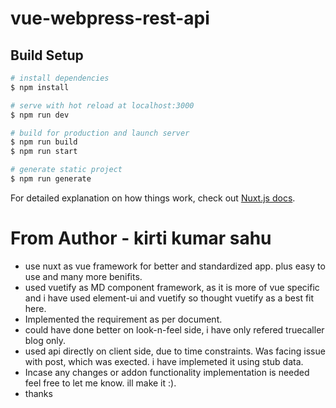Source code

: # vue-webpress-rest-api

## Build Setup

```bash
# install dependencies
$ npm install

# serve with hot reload at localhost:3000
$ npm run dev

# build for production and launch server
$ npm run build
$ npm run start

# generate static project
$ npm run generate
```

For detailed explanation on how things work, check out [Nuxt.js docs](https://nuxtjs.org).


# From Author - kirti kumar sahu
- use nuxt as vue framework for better and standardized app. plus easy to use and many more benifits.
- used vuetify as MD component framework, as it is more of vue specific and i have used element-ui and vuetify so thought vuetify as a best fit here.
- Implemented the requirement as per document.
- could have done better on look-n-feel side, i have only refered truecaller blog only.
- used api directly on client side, due to time constraints. Was facing issue with post, which was exected. i have implemeted it using stub data.
- Incase any changes or addon functionality implementation is needed feel free to let me know. ill make it :).
- thanks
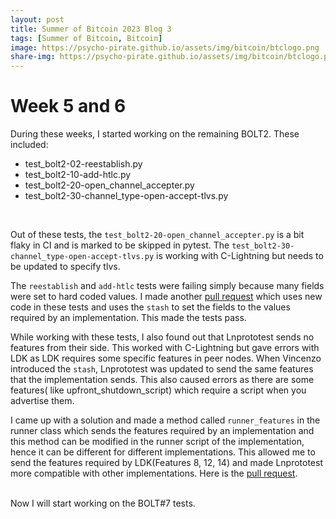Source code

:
 ```yaml
---
layout: post
title: Summer of Bitcoin 2023 Blog 3
tags: [Summer of Bitcoin, Bitcoin]
image: https://psycho-pirate.github.io/assets/img/bitcoin/btclogo.png
share-img: https://psycho-pirate.github.io/assets/img/bitcoin/btclogo.png
---
```


# Week 5 and 6
During these weeks, I started working on the remaining BOLT2. These included:
* test_bolt2-02-reestablish.py
* test_bolt2-10-add-htlc.py
* test_bolt2-20-open_channel_accepter.py
* test_bolt2-30-channel_type-open-accept-tlvs.py
<br>

Out of these tests, the `test_bolt2-20-open_channel_accepter.py` is a bit flaky in CI and is marked to be skipped in pytest. The `test_bolt2-30-channel_type-open-accept-tlvs.py` is working with C-Lightning but needs to be updated to specify tlvs.
<br>

The `reestablish` and `add-htlc` tests were failing simply because many fields were set to hard coded values. I made another [pull request](https://github.com/rustyrussell/lnprototest/pull/93) which uses new code in these tests and uses the `stash` to set the fields to the values required by an implementation. This made the tests pass.
<br>

While working with these tests, I also found out that Lnprototest sends no features from their side. This worked with C-Lightning but gave errors with LDK as LDK requires some specific features in peer nodes.
When Vincenzo introduced the `stash`, Lnprototest was updated to send the same features that the implementation sends. This also caused errors as there are some features( like upfront_shutdown_script) which require a script when you advertise them. 
<br>

I came up with a solution and made a method called `runner_features` in the runner class which sends the features required by an implementation and this method can be modified in the runner script of the implementation, hence it can be different for different implementations. This allowed me to send the features required by LDK(Features 8, 12, 14) and made Lnprototest more compatible with other implementations.
Here is the [pull request](https://github.com/rustyrussell/lnprototest/pull/94).


<br>
Now I will start working on the BOLT#7 tests.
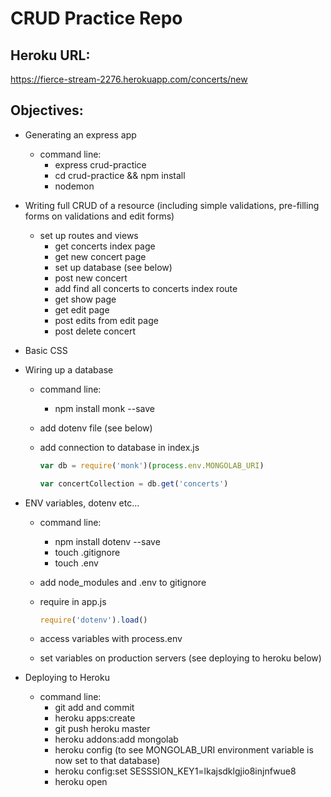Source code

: # CRUD Practice Repo

## Heroku URL:
https://fierce-stream-2276.herokuapp.com/concerts/new

## Objectives:

- Generating an express app
  - command line:
    - express crud-practice
    - cd crud-practice && npm install
    - nodemon

- Writing full CRUD of a resource (including simple validations, pre-filling forms on validations and edit forms)
  - set up routes and views
    - get concerts index page
    - get new concert page
    - set up database (see below)
    - post new concert
    - add find all concerts to concerts index route
    - get show page
    - get edit page
    - post edits from edit page
    - post delete concert

- Basic CSS

- Wiring up a database
  - command line:
    - npm install monk --save
  - add dotenv file (see below)
  - add connection to database in index.js

    ```js
    var db = require('monk')(process.env.MONGOLAB_URI)

    var concertCollection = db.get('concerts')
    ```

- ENV variables, dotenv etc...
  - command line:
    - npm install dotenv --save
    - touch .gitignore
    - touch .env
  - add node_modules and .env to gitignore
  - require in app.js

    ```js
    require('dotenv').load()
    ```
  - access variables with process.env
  - set variables on production servers (see deploying to heroku below)

- Deploying to Heroku
  - command line:
    - git add and commit
    - heroku apps:create
    - git push heroku master
    - heroku addons:add mongolab
    - heroku config (to see MONGOLAB_URI environment variable is now set to that database)
    - heroku config:set SESSSION_KEY1=lkajsdklgjio8injnfwue8
    - heroku open

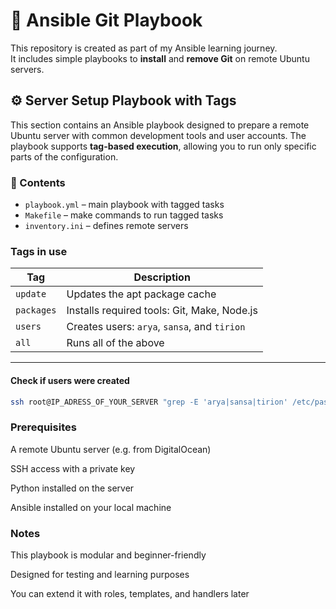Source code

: # 🧪 Ansible Git Playbook

This repository is created as part of my Ansible learning journey.  
It includes simple playbooks to **install** and **remove Git** on remote Ubuntu servers.

## ⚙️ Server Setup Playbook with Tags

This section contains an Ansible playbook designed to prepare a remote Ubuntu server with common development tools and user accounts. The playbook supports **tag-based execution**, allowing you to run only specific parts of the configuration.

### 📁 Contents

- `playbook.yml` – main playbook with tagged tasks
- `Makefile` – make commands to run tagged tasks
- `inventory.ini` – defines remote servers

### Tags in use

| Tag        | Description                                      |
|------------|--------------------------------------------------|
| `update`   | Updates the apt package cache                    |
| `packages` | Installs required tools: Git, Make, Node.js      |
| `users`    | Creates users: `arya`, `sansa`, and `tirion`     |
| `all`      | Runs all of the above                            |

---

#### Check if users were created

```bash
ssh root@IP_ADRESS_OF_YOUR_SERVER "grep -E 'arya|sansa|tirion' /etc/passwd"
``` 

### Prerequisites
A remote Ubuntu server (e.g. from DigitalOcean)

SSH access with a private key

Python installed on the server

Ansible installed on your local machine

### Notes
This playbook is modular and beginner-friendly

Designed for testing and learning purposes

You can extend it with roles, templates, and handlers later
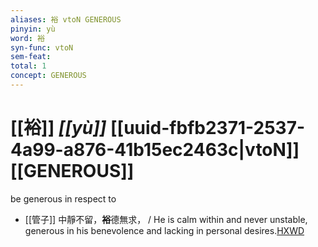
 ```yaml
---
aliases: 裕 vtoN GENEROUS
pinyin: yù
word: 裕
syn-func: vtoN
sem-feat: 
total: 1
concept: GENEROUS 
---
```

# [[裕]] *[[yù]]*  [[uuid-fbfb2371-2537-4a99-a876-41b15ec2463c|vtoN]] [[GENEROUS]]
be generous in respect to
 - [[管子]] 中靜不留，**裕**德無求， / He is calm within and never unstable, generous in his benevolence and lacking in personal desires.[HXWD](https://hxwd.org/textview.html?location=KR3c0001_tls_015-11a.2)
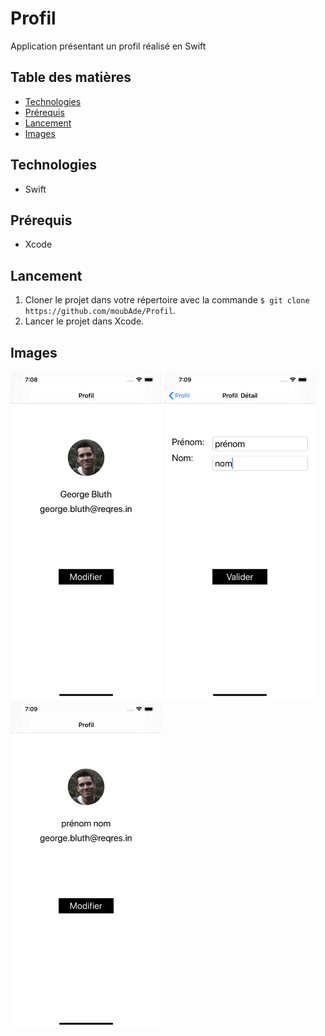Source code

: # Profil

Application présentant un profil réalisé en Swift

## Table des matières
* [Technologies](#Technologies)
* [Prérequis](#Prérequis)
* [Lancement](#Lancement)
* [Images](#Images)

## Technologies
* Swift

## Prérequis
* Xcode

## Lancement
1. Cloner le projet dans votre répertoire avec la commande ``` $ git clone https://github.com/moubAde/Profil ```.
2. Lancer le projet dans Xcode.

## Images
<img src="./images/screen1.png" alt="Screenshot" height="48%" width="48%">   
<img src="./images/screen2.png" alt="Screenshot" height="48%" width="48%"> 
<img src="./images/screen3.png" alt="Screenshot" height="48%" width="48%"> 
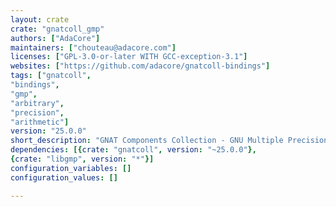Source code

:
 ```yaml
---
layout: crate
crate: "gnatcoll_gmp"
authors: ["AdaCore"]
maintainers: ["chouteau@adacore.com"]
licenses: ["GPL-3.0-or-later WITH GCC-exception-3.1"]
websites: ["https://github.com/adacore/gnatcoll-bindings"]
tags: ["gnatcoll",
"bindings",
"gmp",
"arbitrary",
"precision",
"arithmetic"]
version: "25.0.0"
short_description: "GNAT Components Collection - GNU Multiple Precision Arithmetic binding"
dependencies: [{crate: "gnatcoll", version: "~25.0.0"},
{crate: "libgmp", version: "*"}]
configuration_variables: []
configuration_values: []

---
```



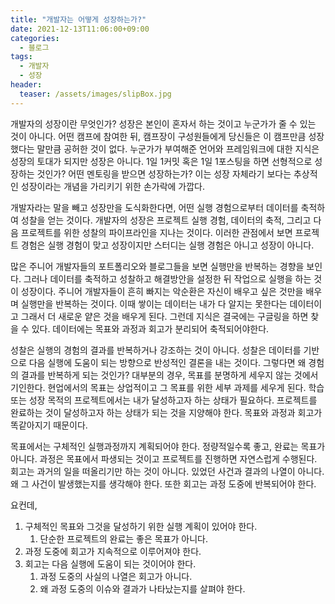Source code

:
 ```yaml
---
title: "개발자는 어떻게 성장하는가?"
date: 2021-12-13T11:06:00+09:00
categories:
  - 블로그
tags:
  - 개발자
  - 성장
header:
  teaser: /assets/images/slipBox.jpg
---
```


개발자의 성장이란 무엇인가? 성장은 본인이 혼자서 하는 것이고 누군가가 줄 수 있는 것이 아니다. 어떤 캠프에 참여한 뒤, 캠프장이 구성원들에게 당신들은 이 캠프만큼 성장했다는 말만큼 공허한 것이 없다. 누군가가 부여해준 언어와 프레임워크에 대한 지식은 성장의 토대가 되지만 성장은 아니다. 1일 1커밋 혹은 1일 1포스팅을 하면 선형적으로 성장하는 것인가? 어떤 멘토링을 받으면 성장하는가? 이는 성장 자체라기 보다는 추상적인 성장이라는 개념을 가리키기 위한 손가락에 가깝다.

개발자라는 말을 빼고 성장만을 도식화한다면, 어떤 실행 경험으로부터 데이터를 축적하여 성찰을 얻는 것이다. 개발자의 성장은 프로젝트 실행 경험, 데이터의 축적, 그리고 다음 프로젝트를 위한 성찰의 파이프라인을 지나는 것이다. 이러한 관점에서 보면 프로젝트 경험은 실행 경험이 맞고 성장이지만 스터디는 실행 경험은 아니고 성장이 아니다.

많은 주니어 개발자들의 포트폴리오와 블로그들을 보면 실행만을 반복하는 경향을 보인다. 그러나 데이터를 축적하고 성찰하고 해결방안을 설정한 뒤 작업으로 실행을 하는 것이 성장이다. 주니어 개발자들이 흔히 빠지는 악순환은 자신이 배우고 싶은 것만을 배우며 실행만을 반복하는 것이다. 이때 쌓이는 데이터는 내가 다 알지는 못한다는 데이터이고 그래서 더 새로운 얕은 것을 배우게 된다. 그런데 지식은 결국에는 구글링을 하면 찾을 수 있다. 데이터에는 목표와 과정과 회고가 분리되어 축적되어야한다.

성찰은 실행의 경험의 결과를 반복하거나 강조하는 것이 아니다. 성찰은 데이터를 기반으로 다음 실행에 도움이 되는 방향으로 반성적인 결론을 내는 것이다. 그렇다면 왜 경험의 결과를 반복하게 되는 것인가? 대부분의 경우, 목표를 분명하게 세우지 않는 것에서 기인한다. 현업에서의 목표는 상업적이고 그 목표를 위한 세부 과제를 세우게 된다. 학습 또는 성장 목적의 프로젝트에서는 내가 달성하고자 하는 상태가 필요하다. 프로젝트를 완료하는 것이 달성하고자 하는 상태가 되는 것을 지양해야 한다. 목표와 과정과 회고가 똑같아지기 때문이다.

목표에서는 구체적인 실행과정까지 계획되어야 한다. 정량적일수록 좋고, 완료는 목표가 아니다. 과정은 목표에서 파생되는 것이고 프로젝트를 진행하면 자연스럽게 수행된다. 회고는 과거의 일을 떠올리기만 하는 것이 아니다. 있었던 사건과 결과의 나열이 아니다. 왜 그 사건이 발생했는지를 생각해야 한다. 또한 회고는 과정 도중에 반복되어야 한다.

요컨데,

1. 구체적인 목표와 그것을 달성하기 위한 실행 계획이 있어야 한다.
   1. 단순한 프로젝트의 완료는 좋은 목표가 아니다.
2. 과정 도중에 회고가 지속적으로 이루어져야 한다.
3. 회고는 다음 실행에 도움이 되는 것이어야 한다.
   1. 과정 도중의 사실의 나열은 회고가 아니다.
   2. 왜 과정 도중의 이슈와 결과가 나타났는지를 살펴야 한다.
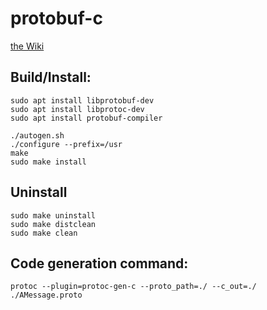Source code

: # protobuf-c

[the Wiki](https://github.com/protobuf-c/protobuf-c/wiki)

## Build/Install:
```
sudo apt install libprotobuf-dev
sudo apt install libprotoc-dev
sudo apt install protobuf-compiler

./autogen.sh
./configure --prefix=/usr
make
sudo make install
```

## Uninstall
```
sudo make uninstall
sudo make distclean
sudo make clean
```

## Code generation command:
```
protoc --plugin=protoc-gen-c --proto_path=./ --c_out=./ ./AMessage.proto 
```
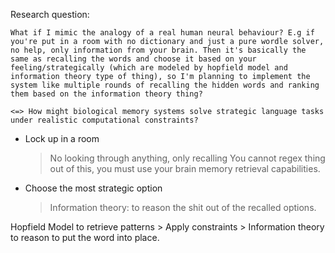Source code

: Research question:
```
What if I mimic the analogy of a real human neural behaviour? E.g if you're put in a room with no dictionary and just a pure wordle solver, no help, only information from your brain. Then it's basically the same as recalling the words and choose it based on your feeling/strategically (which are modeled by hopfield model and information theory type of thing), so I'm planning to implement the system like multiple rounds of recalling the hidden words and ranking them based on the information theory thing?

<=> How might biological memory systems solve strategic language tasks under realistic computational constraints?
```

- Lock up in a room
  > No looking through anything, only recalling
  > You cannot regex thing out of this, you must use your brain memory retrieval capabilities.

- Choose the most strategic option
  > Information theory: to reason the shit out of the recalled options.


Hopfield Model to retrieve patterns > Apply constraints > Information theory to reason to put the word into place.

_ _ _ _ _

State how many lines of the listing contain the word "more", giving the number by itself.

3